Take every line in the entries that includes the word "where" and copy it.

Saved entries
##############################

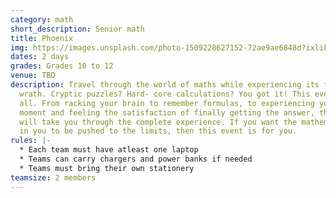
 ```yaml
---
category: math
short_description: Senior math
title: Phoenix
img: https://images.unsplash.com/photo-1509228627152-72ae9ae6848d?ixlib=rb-4.0.3&ixid=M3wxMjA3fDB8MHxzZWFyY2h8MTB8fG1hdGh8ZW58MHx8MHx8fDA%3D&auto=format&fit=crop&w=900&q=60
dates: 2 days
grades: Grades 10 to 12
venue: TBD
description: Travel through the world of maths while experiencing its full
  wrath. Cryptic puzzles? Hard- core calculations? You got it! This event has it
  all. From racking your brain to remember formulas, to experiencing your eureka
  moment and feeling the satisfaction of finally getting the answer, this event
  will take you through the complete experience. If you want the mathematician
  in you to be pushed to the limits, then this event is for you.
rules: |-
  * Each team must have atleast one laptop
  * Teams can carry chargers and power banks if needed
  * Teams must bring their own stationery
teamsize: 2 members
---
```

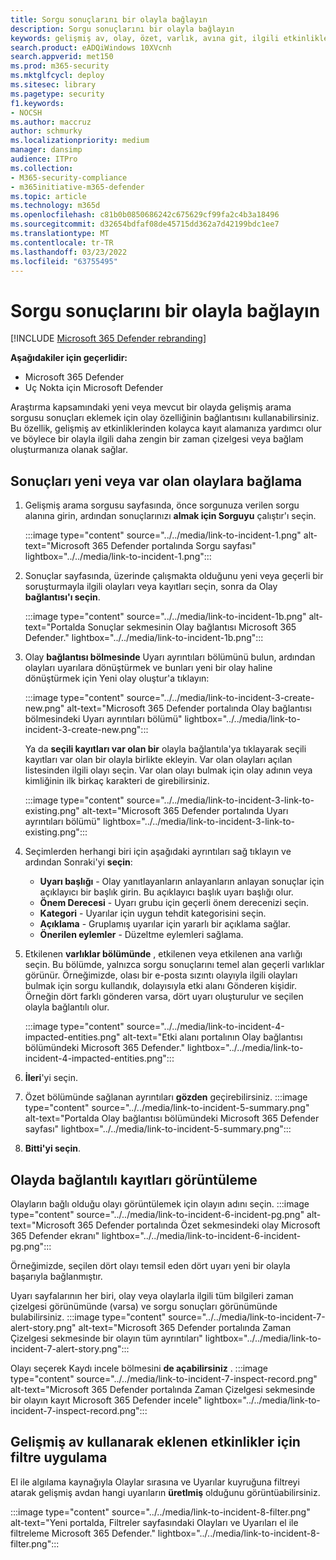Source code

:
 ```yaml
---
title: Sorgu sonuçlarını bir olayla bağlayın
description: Sorgu sonuçlarını bir olayla bağlayın
keywords: gelişmiş av, olay, özet, varlık, avına git, ilgili etkinlikler, tehdit avı, siber tehdit araması, arama, sorgu, telemetri, Microsoft 365, Microsoft 365 Defender
search.product: eADQiWindows 10XVcnh
search.appverid: met150
ms.prod: m365-security
ms.mktglfcycl: deploy
ms.sitesec: library
ms.pagetype: security
f1.keywords:
- NOCSH
ms.author: maccruz
author: schmurky
ms.localizationpriority: medium
manager: dansimp
audience: ITPro
ms.collection:
- M365-security-compliance
- m365initiative-m365-defender
ms.topic: article
ms.technology: m365d
ms.openlocfilehash: c81b0b0850686242c675629cf99fa2c4b3a18496
ms.sourcegitcommit: d32654bdfaf08de45715dd362a7d42199bdc1ee7
ms.translationtype: MT
ms.contentlocale: tr-TR
ms.lasthandoff: 03/23/2022
ms.locfileid: "63755495"
---
```

# <a name="link-query-results-to-an-incident"></a>Sorgu sonuçlarını bir olayla bağlayın

[!INCLUDE [Microsoft 365 Defender rebranding](../includes/microsoft-defender.md)]


**Aşağıdakiler için geçerlidir:**
- Microsoft 365 Defender
- Uç Nokta için Microsoft Defender

Araştırma kapsamındaki yeni veya mevcut bir olayda gelişmiş arama sorgusu sonuçları eklemek için olay özelliğinin bağlantısını kullanabilirsiniz. Bu özellik, gelişmiş av etkinliklerinden kolayca kayıt alamanıza yardımcı olur ve böylece bir olayla ilgili daha zengin bir zaman çizelgesi veya bağlam oluşturmanıza olanak sağlar. 

## <a name="link-results-to-new-or-existing-incidents"></a>Sonuçları yeni veya var olan olaylara bağlama

1. Gelişmiş arama sorgusu sayfasında, önce sorgunuza verilen sorgu alanına girin, ardından sonuçlarınızı **almak için Sorguyu** çalıştır'ı seçin.

    :::image type="content" source="../../media/link-to-incident-1.png" alt-text="Microsoft 365 Defender portalında Sorgu sayfası" lightbox="../../media/link-to-incident-1.png":::

2. Sonuçlar sayfasında, üzerinde çalışmakta olduğunu yeni veya geçerli bir soruşturmayla ilgili olayları veya kayıtları seçin, sonra da Olay **bağlantısı'ı seçin**.

    :::image type="content" source="../../media/link-to-incident-1b.png" alt-text="Portalda Sonuçlar sekmesinin Olay bağlantısı Microsoft 365 Defender." lightbox="../../media/link-to-incident-1b.png":::

3. Olay **bağlantısı bölmesinde** Uyarı ayrıntıları bölümünü bulun, ardından olayları uyarılara dönüştürmek ve  bunları yeni bir olay haline dönüştürmek için Yeni olay oluştur'a tıklayın:

    :::image type="content" source="../../media/link-to-incident-3-create-new.png" alt-text="Microsoft 365 Defender portalında Olay bağlantısı bölmesindeki Uyarı ayrıntıları bölümü" lightbox="../../media/link-to-incident-3-create-new.png":::
    
    Ya da **seçili kayıtları var olan bir** olayla bağlantıla'ya tıklayarak seçili kayıtları var olan bir olayla birlikte ekleyin. Var olan olayları açılan listesinden ilgili olayı seçin. Var olan olayı bulmak için olay adının veya kimliğinin ilk birkaç karakteri de girebilirsiniz. 

    :::image type="content" source="../../media/link-to-incident-3-link-to-existing.png" alt-text="Microsoft 365 Defender portalında Uyarı ayrıntıları bölümü" lightbox="../../media/link-to-incident-3-link-to-existing.png":::

4. Seçimlerden herhangi biri için aşağıdaki ayrıntıları sağ tıklayın ve ardından Sonraki'yi **seçin**:
      - **Uyarı başlığı** - Olay yanıtlayanların anlayanların anlayan sonuçlar için açıklayıcı bir başlık girin. Bu açıklayıcı başlık uyarı başlığı olur.
      - **Önem Derecesi** - Uyarı grubu için geçerli önem derecenizi seçin.
      - **Kategori** - Uyarılar için uygun tehdit kategorisini seçin.
      - **Açıklama** - Gruplamış uyarılar için yararlı bir açıklama sağlar.
      - **Önerilen eylemler** - Düzeltme eylemleri sağlama.

5. Etkilenen **varlıklar bölümünde** , etkilenen veya etkilenen ana varlığı seçin. Bu bölümde, yalnızca sorgu sonuçlarını temel alan geçerli varlıklar görünür. Örneğimizde, olası bir e-posta sızıntı olayıyla ilgili olayları bulmak için sorgu kullandık, dolayısıyla etki alanı Gönderen kişidir. Örneğin dört farklı gönderen varsa, dört uyarı oluşturulur ve seçilen olayla bağlantılı olur.

     :::image type="content" source="../../media/link-to-incident-4-impacted-entities.png" alt-text="Etki alanı portalının Olay bağlantısı bölümündeki Microsoft 365 Defender." lightbox="../../media/link-to-incident-4-impacted-entities.png":::

1. **İleri**'yi seçin.
1. Özet bölümünde sağlanan ayrıntıları **gözden** geçirebilirsiniz.
   :::image type="content" source="../../media/link-to-incident-5-summary.png" alt-text="Portalda Olay bağlantısı bölümündeki Microsoft 365 Defender sayfası" lightbox="../../media/link-to-incident-5-summary.png":::
     
1. **Bitti'yi seçin**.

## <a name="view-linked-records-in-the-incident"></a>Olayda bağlantılı kayıtları görüntüleme

Olayların bağlı olduğu olayı görüntülemek için olayın adını seçin.
:::image type="content" source="../../media/link-to-incident-6-incident-pg.png" alt-text="Microsoft 365 Defender portalında Özet sekmesindeki olay Microsoft 365 Defender ekranı" lightbox="../../media/link-to-incident-6-incident-pg.png":::

Örneğimizde, seçilen dört olayı temsil eden dört uyarı yeni bir olayla başarıyla bağlanmıştır. 

Uyarı sayfalarının her biri, olay veya olaylarla ilgili tüm bilgileri zaman çizelgesi görünümünde (varsa) ve sorgu sonuçları görünümünde bulabilirsiniz.
:::image type="content" source="../../media/link-to-incident-7-alert-story.png" alt-text="Microsoft 365 Defender portalında Zaman Çizelgesi sekmesinde bir olayın tüm ayrıntıları" lightbox="../../media/link-to-incident-7-alert-story.png":::

Olayı seçerek Kaydı incele bölmesini **de açabilirsiniz** .
:::image type="content" source="../../media/link-to-incident-7-inspect-record.png" alt-text="Microsoft 365 Defender portalında Zaman Çizelgesi sekmesinde bir olayın kayıt Microsoft 365 Defender incele" lightbox="../../media/link-to-incident-7-inspect-record.png":::

## <a name="filter-for-events-added-using-advanced-hunting"></a>Gelişmiş av kullanarak eklenen etkinlikler için filtre uygulama
El ile algılama kaynağıyla Olaylar sırasına ve Uyarılar kuyruğuna filtreyi atarak gelişmiş avdan hangi uyarıların **üretlmiş** olduğunu görüntüabilirsiniz.

:::image type="content" source="../../media/link-to-incident-8-filter.png" alt-text="Yeni portalda, Filtreler sayfasındaki Olayları ve Uyarıları el ile filtreleme Microsoft 365 Defender." lightbox="../../media/link-to-incident-8-filter.png":::
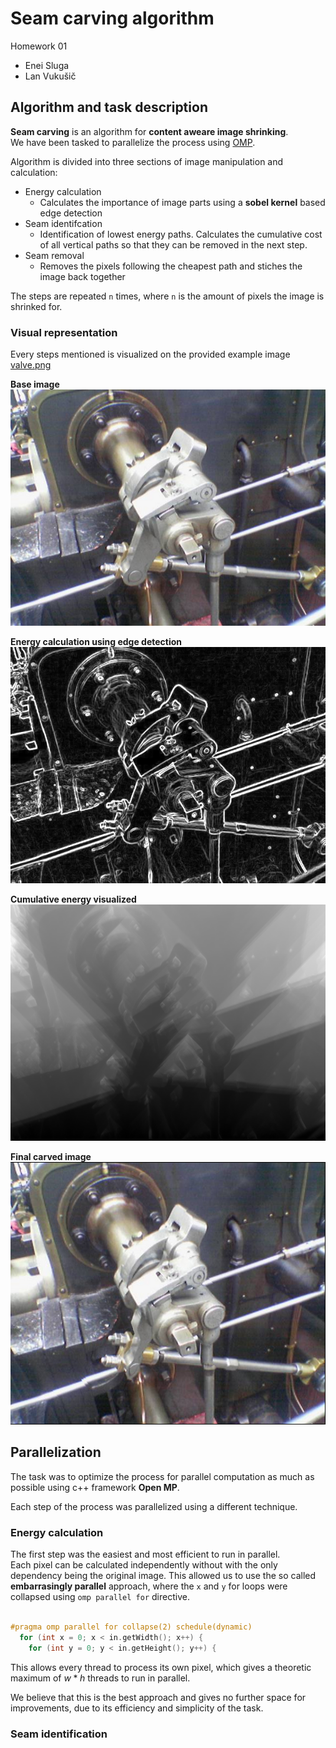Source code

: # Seam carving algorithm

Homework 01
- Enei Sluga
- Lan Vukušič

## Algorithm and task description

**Seam carving** is an algorithm for **content aweare image shrinking**.  
We have been tasked to parallelize the process using [OMP](https://www.openmp.org/).

Algorithm is divided into three sections of image manipulation and calculation:

- Energy calculation
  - Calculates the importance of image parts using a **sobel kernel** based edge detection
- Seam identifcation
  - Identification of lowest energy paths. Calculates the cumulative cost of all vertical paths so that they can be removed in the next step.
- Seam removal
  - Removes the pixels following the cheapest path and stiches the image back together

The steps are repeated `n` times, where `n` is the amount of pixels the image is shrinked for.

### Visual representation

Every steps mentioned is visualized on the provided example image [valve.png](./valve.png)  

**Base image**  
![Base image](./valve.png)  

**Energy calculation using edge detection**  
![Energy image](./valve_energy.png)

**Cumulative energy visualized**  
![Seams image](./testout.png)

**Final carved image**  
![Output image](./valve_carved.png)

## Parallelization

The task was to optimize the process for parallel computation as much as possible using c++ framework **Open MP**.  

Each step of the process was parallelized using a different technique.

### Energy calculation

The first step was the easiest and most efficient to run in parallel.  
Each pixel can be calculated independently without with the only dependency being the original image.
This allowed us to use the so called **embarrasingly parallel** approach, where the `x` and `y` for loops were collapsed using `omp parallel for` directive.

```c++

#pragma omp parallel for collapse(2) schedule(dynamic)
  for (int x = 0; x < in.getWidth(); x++) {
    for (int y = 0; y < in.getHeight(); y++) {

```

This allows every thread to process its own pixel, which gives a theoretic maximum of $w * h$ threads to run in parallel.  

We believe that this is the best approach and gives no further space for improvements, due to its efficiency and simplicity of the task.

### Seam identification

##############################

§ Written answer
The steps are repeated `n` times, where `n` is the amount of pixels the image is shrinked for.
This allowed us to use the so called **embarrasingly parallel** approach, where the `x` and `y` for loops were collapsed using `omp parallel for` directive.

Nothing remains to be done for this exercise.